A total of 115 new HIV infections were diagnosed during follow-up. This gave an incidence rate of 2.5%.
Over a third (36%) of individuals seroconverting were persistent methamphetamine users.
There was strong evidence that methamphetamine use was associated with increased odds of HIV infection. When compared to individuals who did not report use of the drug, participants who reported taking methamphetamine over the course of the study had a fourfold increase in the odds of HIV seroconversion (AOR = 3.95; 95% CI, 1.64-9.47).
The odds were even higher for persistent users (AOR = 7.11; 95% CI, 4.53-11.7).
Persistent methamphetamine use was the single biggest risk factor for infection with HIV during the study. The others were Black ethnicity (AOR = 2.88, 95% CI: 1.68-4.93) and a syphilis diagnosis during follow-up (AOR = 2.47, 95% CI: 1.48-4.11).
“Taken together, findings underscore the urgent need for implementation science research to test novel approaches for delivering scalable, evidence-based substance use interventions to optimize HIV prevention for methamphetamine users,” comment Dr Grov and colleagues. “Our findings suggest an urgent need to include assessment of methamphetamine use among… patients/clients given the alarming strong connection observed with HIV incidence.”
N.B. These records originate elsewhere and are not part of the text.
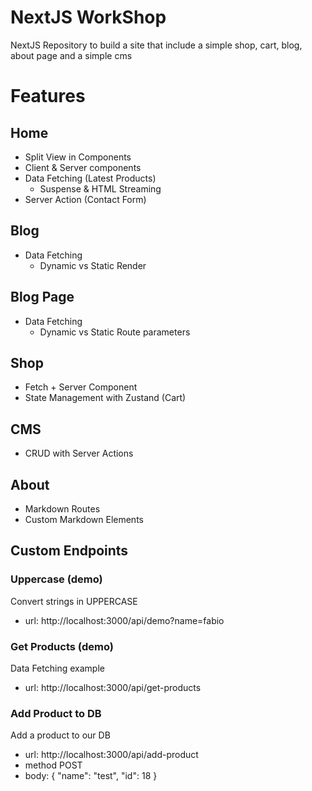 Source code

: # NextJS WorkShop

NextJS Repository to build a site that include a simple shop, cart, blog, about page and a simple cms 

# Features

## Home

* Split View in Components
* Client & Server components
* Data Fetching (Latest Products)
  * Suspense & HTML Streaming
* Server Action (Contact Form) 

## Blog
* Data Fetching
  * Dynamic vs Static Render

## Blog Page
* Data Fetching
  * Dynamic vs Static Route parameters

## Shop
* Fetch + Server Component
* State Management with Zustand (Cart)

## CMS
* CRUD with Server Actions

## About
* Markdown Routes
* Custom Markdown Elements

## Custom Endpoints

### Uppercase (demo)
Convert strings in UPPERCASE

* url: http://localhost:3000/api/demo?name=fabio

### Get Products (demo)
Data Fetching example
* url: http://localhost:3000/api/get-products

### Add Product to DB
Add a product to our DB

* url: http://localhost:3000/api/add-product
* method POST
* body: { "name": "test", "id": 18  }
They conclude that urgent measures are needed to curb methamphetamine use among gay and other men who have sex with men. “Providers conducting HIV testing for gay and bisexual men should simultaneously assess for methamphetamine use,” they write. “Appropriate referrals for harm reduction both in sexual behavior and drug use, should be given to patients. PrEP can greatly reduce the biological risks of HIV infection; however, more data are needed to understand how methamphetamine may serve as a barrier to PrEP initiation, adherence, and long-term retention in care.”